Postby lucidgroove » Sat Mar 17, 2018 11:42 am

Hey CNCdrive and forum members,

First off I must say thanks to the creators. I purchased the UC400ETH and a license for UCCNC and so far the experience has been great.

I am a woodworker and somehow decided I needed to build a CNC Router. I have been building since October and have the Machine, Controller Box, Control Panel all working. Everything is new to me so I have been reading all the manuals, related manuals, cnczone posts, etc.

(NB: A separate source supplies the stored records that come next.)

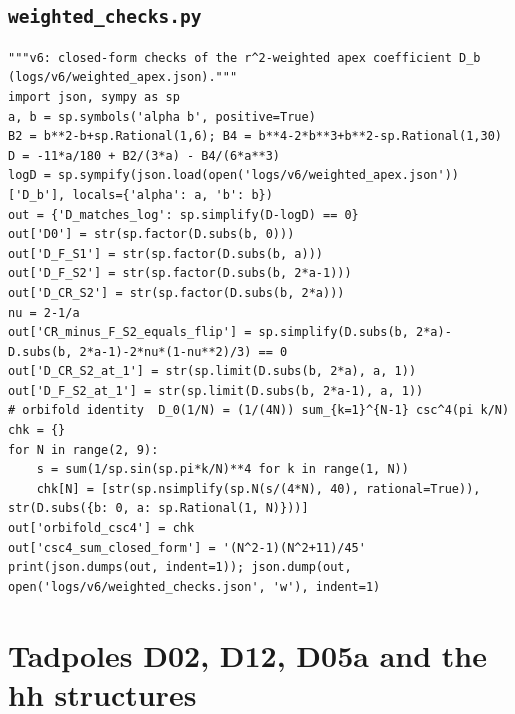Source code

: \documentclass[10pt]{article}
\begin{document}
\subsection{\texttt{weighted\_checks.py}}
\begin{lstlisting}
"""v6: closed-form checks of the r^2-weighted apex coefficient D_b (logs/v6/weighted_apex.json)."""
import json, sympy as sp
a, b = sp.symbols('alpha b', positive=True)
B2 = b**2-b+sp.Rational(1,6); B4 = b**4-2*b**3+b**2-sp.Rational(1,30)
D = -11*a/180 + B2/(3*a) - B4/(6*a**3)
logD = sp.sympify(json.load(open('logs/v6/weighted_apex.json'))['D_b'], locals={'alpha': a, 'b': b})
out = {'D_matches_log': sp.simplify(D-logD) == 0}
out['D0'] = str(sp.factor(D.subs(b, 0)))
out['D_F_S1'] = str(sp.factor(D.subs(b, a)))
out['D_F_S2'] = str(sp.factor(D.subs(b, 2*a-1)))
out['D_CR_S2'] = str(sp.factor(D.subs(b, 2*a)))
nu = 2-1/a
out['CR_minus_F_S2_equals_flip'] = sp.simplify(D.subs(b, 2*a)-D.subs(b, 2*a-1)-2*nu*(1-nu**2)/3) == 0
out['D_CR_S2_at_1'] = str(sp.limit(D.subs(b, 2*a), a, 1))
out['D_F_S2_at_1'] = str(sp.limit(D.subs(b, 2*a-1), a, 1))
# orbifold identity  D_0(1/N) = (1/(4N)) sum_{k=1}^{N-1} csc^4(pi k/N)
chk = {}
for N in range(2, 9):
    s = sum(1/sp.sin(sp.pi*k/N)**4 for k in range(1, N))
    chk[N] = [str(sp.nsimplify(sp.N(s/(4*N), 40), rational=True)), str(D.subs({b: 0, a: sp.Rational(1, N)}))]
out['orbifold_csc4'] = chk
out['csc4_sum_closed_form'] = '(N^2-1)(N^2+11)/45'
print(json.dumps(out, indent=1)); json.dump(out, open('logs/v6/weighted_checks.json', 'w'), indent=1)
\end{lstlisting}
\section{Tadpoles D02, D12, D05a and the hh structures}
\end{document}
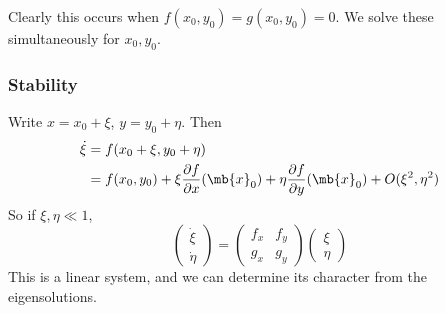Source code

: \documentclass[a4paper]{article}
\begin{document}
Clearly this occurs when $f(x_0, y_0) = g(x_0, y_0) = 0$. We solve these simultaneously for $x_0, y_0$.

\subsubsection{Stability}
Write $x = x_0 + \xi$, $y = y_0 + \eta$. Then
\begin{align*}
  \dot \xi &= f(x_0 + \xi, y_0 + \eta)\\
  &= f(x_0, y_0)+ \xi \frac{\partial f}{\partial x}(\mb{x}_0) + \eta \frac{\partial f}{\partial y}(\mb{x}_0) + O(\xi^2, \eta^2)
\end{align*}
So if $\xi, \eta \ll 1$, 
\[
\begin{pmatrix}
  \dot \xi\\\dot \eta
\end{pmatrix} = 
\begin{pmatrix}
  f_x & f_y\\
  g_x & g_y
\end{pmatrix}
\begin{pmatrix}
  \xi\\\eta
\end{pmatrix}
\]
This is a linear system, and we can determine its character from the eigensolutions. 
\end{document}
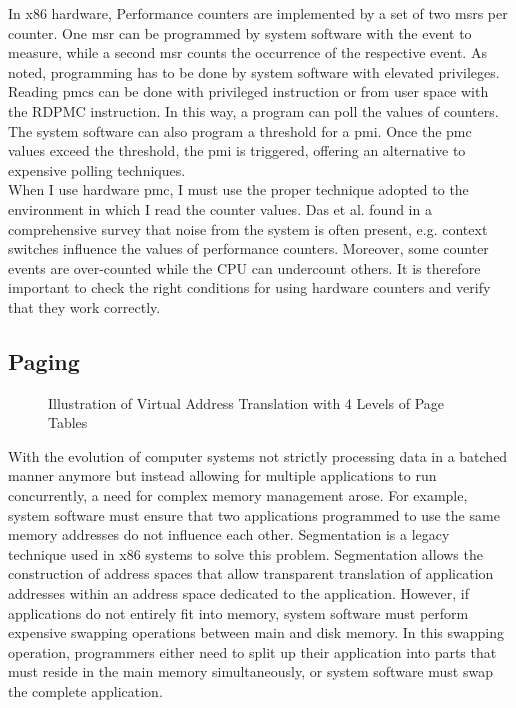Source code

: In x86 hardware, Performance counters are implemented by a set of two
\glspl{msr} per counter. One \gls{msr} can be programmed by system software with
the event to measure, while a second \gls{msr} counts the occurrence of the
respective event. As noted, programming has to be done by system software with
elevated privileges. Reading \glspl{pmc} can be done with privileged instruction
or from user space with the RDPMC instruction. In this way, a program can poll
the values of counters. The system software can also program a threshold for a
\gls{pmi}. Once the \gls{pmc} values exceed the threshold, the \gls{pmi} is
triggered, offering an alternative to expensive polling techniques.\\

When I use hardware \gls{pmc}, I must use the proper technique adopted to
the environment in which I read the counter values. Das et al. found in a
comprehensive survey that noise from the system is often present, e.g. context
switches influence the values of performance counters. \cite{das_sok_2019}
Moreover, some counter events are over-counted while the CPU can undercount
others.\cite{weaver_non-determinism_2013} It is therefore important to check the
right conditions for using hardware counters and verify that they work
correctly.

\subsection{Paging}
\label{sec:state:technical:paging}
\begin{center}
    \begin{figure}
        
        \caption{Illustration of Virtual Address Translation with 4 Levels of Page Tables}
        \label{fig:state:technical:paging}
    \end{figure}
\end{center}

With the evolution of computer systems not strictly processing data in a batched
manner anymore but instead allowing for multiple applications to run
concurrently, a need for complex memory management arose. For example, system
software must ensure that two applications programmed to use the same memory
addresses do not influence each other. Segmentation is a legacy technique used
in x86 systems to solve this problem. Segmentation allows the construction of
address spaces that allow transparent translation of application addresses
within an address space dedicated to the application. However, if applications
do not entirely fit into memory, system software must perform expensive swapping
operations between main and disk memory. In this swapping operation, programmers
either need to split up their application into parts that must reside in the
main memory simultaneously, or system software must swap the complete
application.

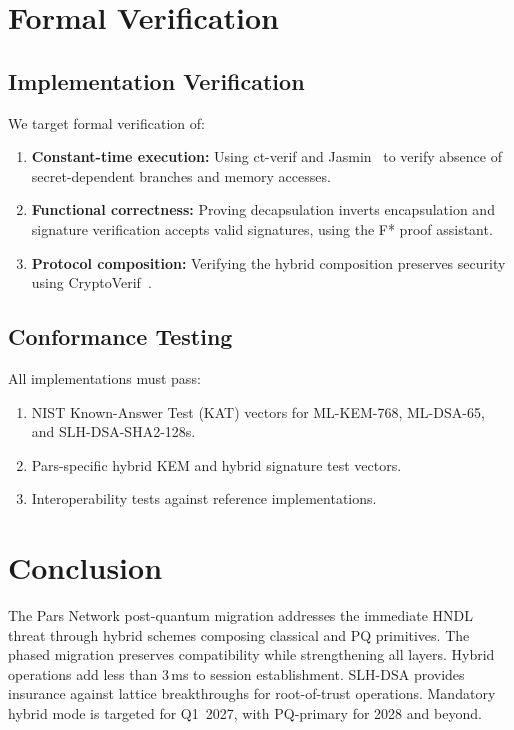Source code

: \documentclass[11pt,a4paper]{article}
\begin{document}
\section{Formal Verification}
\label{sec:formal}

\subsection{Implementation Verification}

We target formal verification of:

\begin{enumerate}
    \item \textbf{Constant-time execution:} Using ct-verif and
    Jasmin~\cite{almeida2017jasmin} to verify absence of secret-dependent
    branches and memory accesses.
    \item \textbf{Functional correctness:} Proving decapsulation inverts
    encapsulation and signature verification accepts valid signatures,
    using the F* proof assistant.
    \item \textbf{Protocol composition:} Verifying the hybrid composition
    preserves security using CryptoVerif~\cite{blanchet2008cryptoverif}.
\end{enumerate}

\subsection{Conformance Testing}

All implementations must pass:

\begin{enumerate}
    \item NIST Known-Answer Test (KAT) vectors for ML-KEM-768, ML-DSA-65,
    and SLH-DSA-SHA2-128s.
    \item Pars-specific hybrid KEM and hybrid signature test vectors.
    \item Interoperability tests against reference implementations.
\end{enumerate}

\section{Conclusion}
\label{sec:conclusion}

The Pars Network post-quantum migration addresses the immediate HNDL
threat through hybrid schemes composing classical and PQ primitives.
The phased migration preserves compatibility while strengthening all
layers.  Hybrid operations add less than 3\,ms to session establishment.
SLH-DSA provides insurance against lattice breakthroughs for root-of-trust
operations.  Mandatory hybrid mode is targeted for Q1~2027, with
PQ-primary for 2028 and beyond.
\end{document}
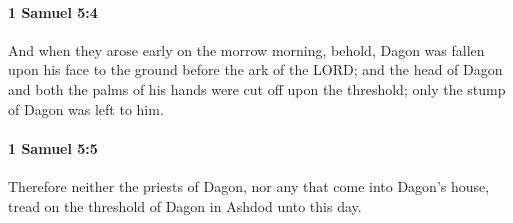 		\paragraph{1 Samuel 5:4} %
			\label{1SAMUEL-5-4}

			And when they arose early on the morrow morning, behold, Dagon was fallen upon his face to the ground before the ark of the LORD; and the head of Dagon and both the palms of his hands were cut off upon the threshold; only the stump of Dagon was left to him.


		\paragraph{1 Samuel 5:5} %
			\label{1SAMUEL-5-5}

			Therefore neither the priests of Dagon, nor any that come into Dagon’s house, tread on the threshold of Dagon in Ashdod unto this day.

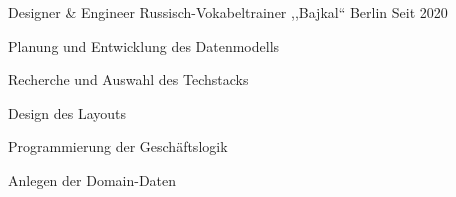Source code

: 
\begin{cventries}

  \cventry
  {Designer \& Engineer} %
  {Russisch-Vokabeltrainer ,,Bajkal``} %
  {Berlin} %
  {Seit 2020} %
  {
    \begin{cvitems} %
    \item {Planung und Entwicklung des Datenmodells}
    \item {Recherche und Auswahl des Techstacks}
    \item {Design des Layouts}
    \item {Programmierung der Geschäftslogik}
    \item {Anlegen der Domain-Daten}
    \end{cvitems}
  }

\end{cventries}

Here is where I am at today, and here are a few things that I didn't learn about anywhere. Hoping someone can point me to a good resource to learn some of these basic core concepts so I can be less confused.
I have most of my UCCNC v1.2037 software setup.
X,Y,Z Axis Pins, EStop, Limits/Home, Hotkeys for my panel.
I can jog each axis as designed.

Before I attach actual tools to the spindle I decided to chuck up a nice Sharpie pen and laid a roll of wrapping paper over the table bed. I found a website that let me convert some text into simple gcode. The max amount of Z travel is from 2 to -1. The letters come out nice (when I get the Z zeroed), but they are huge and also the feedrate is super slow. Even at 300%. I was running it line by line so I didn't get the initial popup like when you press Cycle Start. I later noticed I could set the feedrate in that popup. So while drawing the letters it is insanely slow, but when homing or moving to another location it is insanely fast. Also the safe Z says 25 which can't be possible on this machine. What does 25 mean? 25mm? What are the coordinates measured in ?

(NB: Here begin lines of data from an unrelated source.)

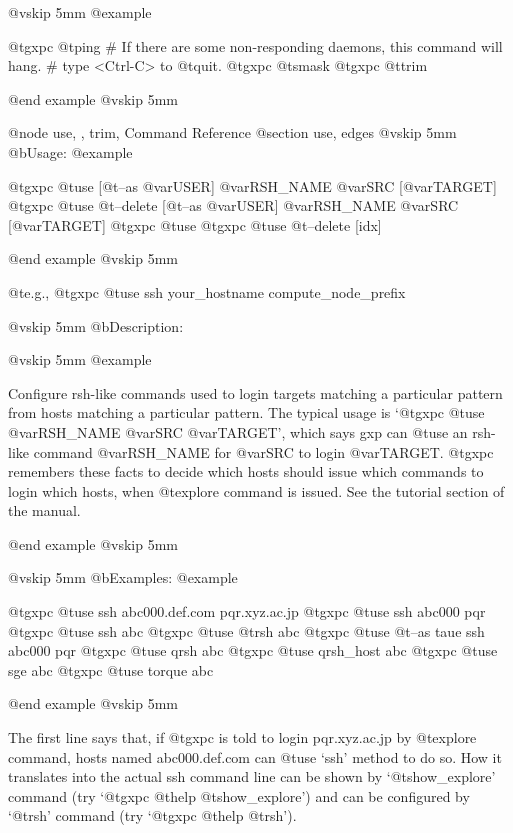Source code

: @vskip 5mm
@example

  @t{gxpc} @t{ping}
  # If there are some non-responding daemons, this command will hang.
  # type <Ctrl-C> to @t{quit}.
  @t{gxpc} @t{smask}
  @t{gxpc} @t{trim}

@end example
@vskip 5mm

@node use,  , trim, Command Reference
@section use, edges
@vskip 5mm
@b{Usage:}
@example

  @t{gxpc} @t{use}          [@t{--as} @var{USER}] @var{RSH_NAME} @var{SRC} [@var{TARGET}]
  @t{gxpc} @t{use} @t{--delete} [@t{--as} @var{USER}] @var{RSH_NAME} @var{SRC} [@var{TARGET}]
  @t{gxpc} @t{use}
  @t{gxpc} @t{use} @t{--delete} [idx]

@end example
@vskip 5mm

  @t{e}.g.,
  @t{gxpc} @t{use} ssh your_hostname compute_node_prefix

@vskip 5mm
@b{Description:}



@vskip 5mm
@example

  Configure rsh-like commands used to login targets matching a
particular pattern from hosts matching a particular pattern. The
typical usage is `@t{gxpc} @t{use} @var{RSH_NAME} @var{SRC} @var{TARGET}', which says gxp can
@t{use} an rsh-like command @var{RSH_NAME} for @var{SRC} to login @var{TARGET}. @t{gxpc}
remembers these facts to decide which hosts should issue which
commands to login which hosts, when @t{explore} command is issued. See the
tutorial section of the manual.

@end example
@vskip 5mm

@vskip 5mm
@b{Examples:}
@example

  @t{gxpc} @t{use}           ssh abc000.def.com pqr.xyz.ac.jp
  @t{gxpc} @t{use}           ssh abc000 pqr
  @t{gxpc} @t{use}           ssh abc
  @t{gxpc} @t{use}           @t{rsh} abc
  @t{gxpc} @t{use} @t{--as} taue ssh abc000 pqr
  @t{gxpc} @t{use} qrsh      abc
  @t{gxpc} @t{use} qrsh_host abc
  @t{gxpc} @t{use} sge       abc
  @t{gxpc} @t{use} torque    abc

@end example
@vskip 5mm

The first line says that, if @t{gxpc} is told to login pqr.xyz.ac.jp by
@t{explore} command, hosts named abc000.def.com can @t{use} `ssh' method to do
so.  How it translates into the actual ssh command line can be shown
by `@t{show_explore}' command (try `@t{gxpc} @t{help} @t{show_explore}') and can be
configured by `@t{rsh}' command (try `@t{gxpc} @t{help} @t{rsh}').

A little more background...

I completely understand zero for the X and Y axis and where home is. Z is another story. I keep thinking I have it at zero and then it tries to go way too far into the table, bending my Sharpies. I was reading some other posts and think I may have been misunderstanding the term "Units". When I built this machine, the author of the plans explained in great detail how to determine Steps per Inch, Inches per Step, Resolution, Inches per rotation... When I use the Calibration Tool to measure for Steps/Unit it comes out to 10x lower number than if I do the math.

Here are my math figures.
Image
Thanks,
Doug

Machine/Software Specs: 3 Axis CNC Router (Modified Solsylva Design) UC400ETH, UCCNC v1.2037, 2 C10 R11 Boards, Win10 64Bit powered by i7-7700K and 16GB RAM.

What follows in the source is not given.